> [Directions]: Below are some entries. Count how many of their lines include "written", then give that number only.

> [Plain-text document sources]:
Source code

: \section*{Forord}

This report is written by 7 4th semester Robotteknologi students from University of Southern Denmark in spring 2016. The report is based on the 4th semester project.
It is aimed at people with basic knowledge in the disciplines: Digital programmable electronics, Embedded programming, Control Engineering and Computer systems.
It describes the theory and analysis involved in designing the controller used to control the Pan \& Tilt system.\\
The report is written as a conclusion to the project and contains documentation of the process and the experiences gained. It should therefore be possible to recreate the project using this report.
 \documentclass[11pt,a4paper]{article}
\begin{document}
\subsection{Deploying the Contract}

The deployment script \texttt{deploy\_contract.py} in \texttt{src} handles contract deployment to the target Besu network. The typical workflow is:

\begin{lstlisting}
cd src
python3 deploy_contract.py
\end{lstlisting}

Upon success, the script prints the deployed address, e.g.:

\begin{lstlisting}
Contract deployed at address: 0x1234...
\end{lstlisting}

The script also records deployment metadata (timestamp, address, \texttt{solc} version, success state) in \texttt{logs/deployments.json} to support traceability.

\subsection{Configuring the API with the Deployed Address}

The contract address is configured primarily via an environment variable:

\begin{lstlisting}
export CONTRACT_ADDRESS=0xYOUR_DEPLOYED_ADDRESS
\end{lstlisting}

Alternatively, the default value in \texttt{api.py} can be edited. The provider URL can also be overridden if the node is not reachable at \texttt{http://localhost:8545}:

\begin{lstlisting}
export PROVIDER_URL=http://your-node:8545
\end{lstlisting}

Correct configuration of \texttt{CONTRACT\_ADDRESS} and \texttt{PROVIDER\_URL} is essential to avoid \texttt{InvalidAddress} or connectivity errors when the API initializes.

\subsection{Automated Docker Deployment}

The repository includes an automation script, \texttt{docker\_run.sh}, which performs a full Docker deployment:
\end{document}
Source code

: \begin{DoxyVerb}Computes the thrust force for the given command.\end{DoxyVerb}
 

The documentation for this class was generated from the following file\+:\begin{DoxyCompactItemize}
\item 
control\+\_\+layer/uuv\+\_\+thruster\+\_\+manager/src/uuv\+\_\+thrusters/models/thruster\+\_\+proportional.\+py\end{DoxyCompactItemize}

> [Task output]: 2